There are several steps to release a fix or new feature:
1. new feature or fix is designed and described in mocks/issues/etc.
2. developer creates changeset
3. changeset is tested and deployed to stage
4. QA verifies changeset(s) on stage
5. changeset is released to production
6. QA verifies changeset(s) on production
7. user reports and automated alerts are watched, for unexpected issues
The further along this pipeline that a bug persists, the more people it
involves, and the more expensive it tends to be.
## Considered Options
Testing for regressions as a changeset moves from one stage to the next
is essential to determine if it's safe to go to the next step. Regression
tests can be automated and/or manual, but it's important that they are
run consistently, and also monitored and improved over time.
We assume the following:
1. developers will be responsible for sign-off from product/UX before merging to staging server
2. QA will not be responsible for testing until changeset(s) are on staging server
This still leaves some decisions to be made around exactly the mechanics of
testing, merging, and releasing:
Decision 1 (testing)
In addition to unit tests, having end-to-end integration tests to check
for regressions can be valuable:
* Option 1a - run automated playwright tests on PR and against stage + prod
* Option 1b - manual regression tests again stage + prod
Decision 2 (merging) - who merges and pushed to stage?
* Option 2a - devs ensure regression tests have run before merge
* Option 2b - release manager cherry-picks changes
Decision 3 (release) - how often to release?
* Option 3a - a release is prepared at regular intervals, bundling multiple changesets
* Option 3b - changesets are pushed individually (continuous delivery)
## Decision Outcome
1a - run automated playwright tests on PR and against stage + prod
2a - devs ensure regression tests have run before merge
3b - release is prepared at regular intervals, bundling multiple changesets
Developers need to ensure that their feature passes regressions tests,
and that all other sign-offs required sign-offs are done, before merging to
`main`.
The simplest way to do this is to have each GitHub PR have its own temporary
dev enviroment (sometimes called a "preview URL") which can be used by
product, UX, and other developers to review changes before merging.

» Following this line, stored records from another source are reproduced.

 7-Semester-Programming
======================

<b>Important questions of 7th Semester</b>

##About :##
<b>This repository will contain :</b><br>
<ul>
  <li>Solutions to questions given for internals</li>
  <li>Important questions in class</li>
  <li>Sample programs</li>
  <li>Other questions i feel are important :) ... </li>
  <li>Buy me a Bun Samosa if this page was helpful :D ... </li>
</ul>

Heroku used to support this, but temporarily disabled a required feature and
are working on re-enabling it in https://github.com/heroku/roadmap/issues/1
In the meantime, this means the dev workflow looks like:
1. ensure that designs (UX mocks, product requirements, etc) are complete enough to implement
2. implement feature/fix and unit tests as appropriate in new PR
3. create development enviroment to track PR
4. ensure that all sign-offs are received, and regressions tests pass
5. merge to `main` branch, which makes these changeset(s) eligible for the next scheduled release
### Positive Consequences <!-- optional -->
* quality issues are caught as soon as possible in the design->release pipeline
* no bottleneck on a particular person or role
* minimal changes to current QA/release cadence
* developer environments cannot interfere with each other
### Negative Consequences <!-- optional -->
* more automation means more infra to monitor
* end-to-end tests can fail in ways that require extra debugging to determine
* good unit tests can help
* there is some evidence that batching unrelated changes increases risk vs CD
* devs have an extra burden of setting up / tearing down dev environments, until Heroku is ready (or a replacement is found)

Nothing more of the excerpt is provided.